Cybersecurity issues are now “woven into the fabric of legal practice,” but there are still only a handful of firms, in Canada anyway, that have the capacity and expertise to deal with cybersecurity and cyber-preparedness. The area is no longer the purview of only insurance lawyers, said Handa, but is now an integral part of mergers and acquisitions and other corporate law matters.

Questions have to be asked of all parties about their cybersecurity and whether they have had any breaches or unauthorized access to their data, he said.

“That linkage between cyber and M&A is definitely a must,” said Handa, “I don’t think the legal profession is there yet.”

Younger lawyers comfortable with technology and law school students, who should be taught more about cyber-preparedness and cybercrime, are needed to take on the increasing workload in this area, he said.

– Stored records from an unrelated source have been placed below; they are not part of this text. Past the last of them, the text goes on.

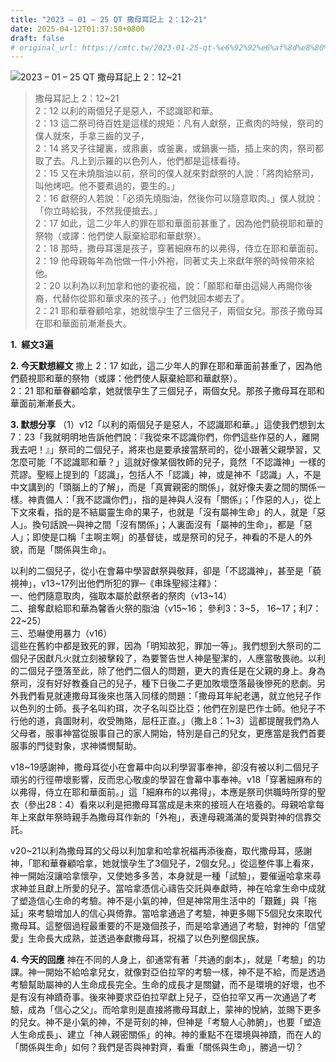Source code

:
 ```yaml
---
title: "2023 – 01 – 25 QT 撒母耳記上 2：12~21"
date: 2025-04-12T01:37:50+0800
draft: false
# original_url: https://cmtc.tw/2023-01-25-qt-%e6%92%92%e6%af%8d%e8%80%b3%e8%a8%98%e4%b8%8a-2%ef%bc%9a1221
---
```


![2023 – 01 – 25 QT  撒母耳記上 2：12\~21](/images/qt.jpg  "2023 – 01 – 25 QT  撒母耳記上 2：12\~21")

> 撒母耳記上 2：12\~21  
> 2：12 以利的兩個兒子是惡人，不認識耶和華。  
> 2：13 這二祭司待百姓是這樣的規矩：凡有人獻祭，正煮肉的時候，祭司的僕人就來，手拿三齒的叉子，  
> 2：14 將叉子往罐裏，或鼎裏，或釜裏，或鍋裏一插，插上來的肉，祭司都取了去。凡上到示羅的以色列人，他們都是這樣看待。  
> 2：15 又在未燒脂油以前，祭司的僕人就來對獻祭的人說：「將肉給祭司，叫他烤吧。他不要煮過的，要生的。」  
> 2：16 獻祭的人若說：「必須先燒脂油，然後你可以隨意取肉。」僕人就說：「你立時給我，不然我便搶去。」  
> 2：17 如此，這二少年人的罪在耶和華面前甚重了，因為他們藐視耶和華的祭物（或譯：他們使人厭棄給耶和華獻祭）。  
> 2：18 那時，撒母耳還是孩子，穿著細麻布的以弗得，侍立在耶和華面前。  
> 2：19 他母親每年為他做一件小外袍，同著丈夫上來獻年祭的時候帶來給他。  
> 2：20 以利為以利加拿和他的妻祝福，說：「願耶和華由這婦人再賜你後裔，代替你從耶和華求來的孩子。」他們就回本鄉去了。  
> 2：21 耶和華眷顧哈拿，她就懷孕生了三個兒子，兩個女兒。那孩子撒母耳在耶和華面前漸漸長大。

**1.  經文3遍**

**2. 今天默想經文**
撒上 2：17 如此，這二少年人的罪在耶和華面前甚重了，因為他們藐視耶和華的祭物（或譯：他們使人厭棄給耶和華獻祭）。  
2：21 耶和華眷顧哈拿，她就懷孕生了三個兒子，兩個女兒。那孩子撒母耳在耶和華面前漸漸長大。

**3. 默想分享**
（1）v12「以利的兩個兒子是惡人，不認識耶和華。」這使我們想到太7：23「我就明明地告訴他們說：『我從來不認識你們，你們這些作惡的人，離開我去吧！』」祭司的二個兒子，將來也是要承接當祭司的，從小跟著父親學習，又怎麼可能「不認識耶和華？」這就好像某個牧師的兒子，竟然「不認識神」一樣的荒謬。聖經上提到的「認識」，包括人不「認識」神，或是神不「認識」人，不是中文講到的「頭腦上的了解」，而是「真實親密的關係」，就好像夫妻之間的關係一樣。神責備人：「我不認識你們」，指的是神與人沒有「關係」；「作惡的人」，從上下文來看，指的是不結屬靈生命的果子，也就是「沒有屬神生命」的人，就是「惡人」。換句話說—與神之間「沒有關係」；人裏面沒有「屬神的生命」，都是「惡人」；即使是口稱「主啊主啊」的基督徒，或是祭司的兒子，神看的不是人的外貌，而是「關係與生命」。

以利的二個兒子，從小在會幕中學習獻祭與敬拜，卻是「不認識神」，甚至是「藐視神」，v13\~17列出他們所犯的罪─《串珠聖經注釋》：  
一、他們隨意取肉，強取本屬於獻祭者的祭肉（v13\~14）  
二、搶奪獻給耶和華為馨香火祭的脂油（v15\~16； 參利3：3\~5， 16\~17；利7：22\~25）  
三、恐嚇使用暴力（v16）  
這些在舊約中都是致死的罪，因為「明知故犯，罪加一等」。我們想到大祭司的二個兒子因獻凡火就立刻被擊殺了，為要警告世人神是聖潔的，人應當敬畏祂。以利的二個兒子墮落至此，除了他們二個人的問題，更大的責任是在父親的身上。身為祭司，沒有好好教養自己的兒子，種下日後二子更加敗壞墮落最後慘死的悲劇。另外我們看見就連撒母耳後來也落入同樣的問題：「撒母耳年紀老邁，就立他兒子作以色列的士師。長子名叫約珥，次子名叫亞比亞；他們在別是巴作士師。他兒子不行他的道，貪圖財利，收受賄賂，屈枉正直。」（撒上8：1\~3）這都提醒我們為人父母者，服事神當從服事自己的家人開始，特別是自己的兒女，更應當是我們首要服事的門徒對象，求神憐憫幫助。

v18\~19感謝神，撒母耳從小在會幕中向以利學習事奉神，卻沒有被以利二個兒子頑劣的行徑帶壞影響，反而忠心敬虔的學習在會幕中事奉神。v18「穿著細麻布的以弗得，侍立在耶和華面前。」這「細麻布的以弗得」，本應是祭司供職時所穿的聖衣（參出28：4）看來以利是把撒母耳當成是未來的接班人在培養的。母親哈拿每年上來獻年祭時親手為撒母耳作新的「外袍」，表達母親滿滿的愛與對神的信靠交託。

v20\~21以利為撒母耳的父母以利加拿和哈拿祝福再添後裔，取代撒母耳，感謝神，「耶和華眷顧哈拿，她就懷孕生了3個兒子，2個女兒。」從這整件事上看來，神一開始沒讓哈拿懷孕，又使她多多苦，本身就是一種「試驗」，要催逼哈拿來尋求神並且獻上所愛的兒子。當哈拿憑信心禱告交託與奉獻時，神在哈拿生命中成就了塑造信心生命的考驗。神不是小氣的神，但是神常用生活中的「艱難」與「拖延」來考驗增加人的信心與倚靠。當哈拿通過了考驗，神更多賜下5個兒女來取代撒母耳。這整個過程最重要的不是幾個孩子，而是哈拿通過了考驗，對神的「信望愛」生命長大成熟，並透過奉獻撒母耳，祝福了以色列整個民族。

**4. 今天的回應**
神在不同的人身上，卻通常有著「共通的劇本」，就是「考驗」的功課。神一開始不給哈拿兒女，就像對亞伯拉罕的考驗一樣，神不是不給，而是透過考驗幫助屬神的人生命成長完全。生命的成長才是關鍵，而不是環境的好壞，也不是有沒有神蹟奇事。後來神要求亞伯拉罕獻上兒子，亞伯拉罕又再一次通過了考驗，成為「信心之父」。而哈拿則是直接將撒母耳獻上，蒙神的悅納，並賜下更多的兒女。神不是小氣的神，不是苛刻的神，但神是「考驗人心肺腑」，也要「塑造人生命成長」、建立「神人親密關係」的神。神的重點不在環境與神蹟，而在人的「關係與生命」如何？我們是否與神對齊，看重「關係與生命」，勝過一切？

“But it’s going to take time,” said Handa. “You can’t snap your fingers and expect a bunch of lawyers who are skilled in this area to show up overnight.”

According to Blakes’ annual cybersecurity report, the “number and perniciousness of cyberattacks increased dramatically” in 2021. And over the past decade, the number of cybersecurity breaches reported under Canada’s federal privacy law has increased by more than 2,000%, the report said.

That only includes incidents affecting those required to report breaches, such as federal government agencies, railways, the postal service, airlines and banks. It does not apply to the majority of businesses in the country.

Handa said his team at Blakes dealt with more than 100 cyberincidents last year. He personally worked on 57.

“It is relentless,” he said “There are no vacations.” 

The report’s data was collected from publicly available information provided by companies listed on the Toronto Stock Exchange, as well as from Blakes’ internal data and other data sets the firm has access to, said Handa. The report’s data is “quite reflective” of what they’re seeing elsewhere in the world, he added.

He said the “game” is changing monthly in cases like ransomware—which made up 55% of cybercrime incidents, Approximately 25% of ransom payments exceeded US$1 million, the report said.

“If you went back three years ago, when you talk to anyone about multimillion-dollar ransoms, they would have laughed,” Handa said.

The report also showed that 83% of companies hit with a cybersecurity incident did not report it to the police. While privacy regulators require some mandatory breach reporting in federally regulated organizations such as banks and airlines, few provincial privacy commissioners have compulsory reporting requirements of privacy and data breaches.

Handa said “police reporting is going up, but that is still a woefully low number by anyone’s standard.” This is in part because many police forces don’t have the expertise or resources to deal with cybercrime but also because companies don’t want investigations or the publicity that frequently goes along with reporting cybercrimes to the police—particularly if they’ve paid a ransom.

But he said reporting to the police is valuable. Using the information, police can compile data internally and also share it with other police forces so they may also help catch “threat actors” down the road.

The Blakes’ report also highlights the rise in ransomware and hacking as a service and the increased use of “doomsday” clocks.

“Threat actors who had developed impressive platforms and tools to engage in their hacking exploits, in an effort to increase revenues, are moving to a licensing model,” which the report said “undoubtedly” has contributed to even more cyberattacks.

It also said the use of doomsday clocks as a pressure tactic is an “increasingly consistent approach” with cybercriminals. The groups post on the web fragments of data they have taken, threatening to publish all the victim’s data on the dark web when the clock runs out.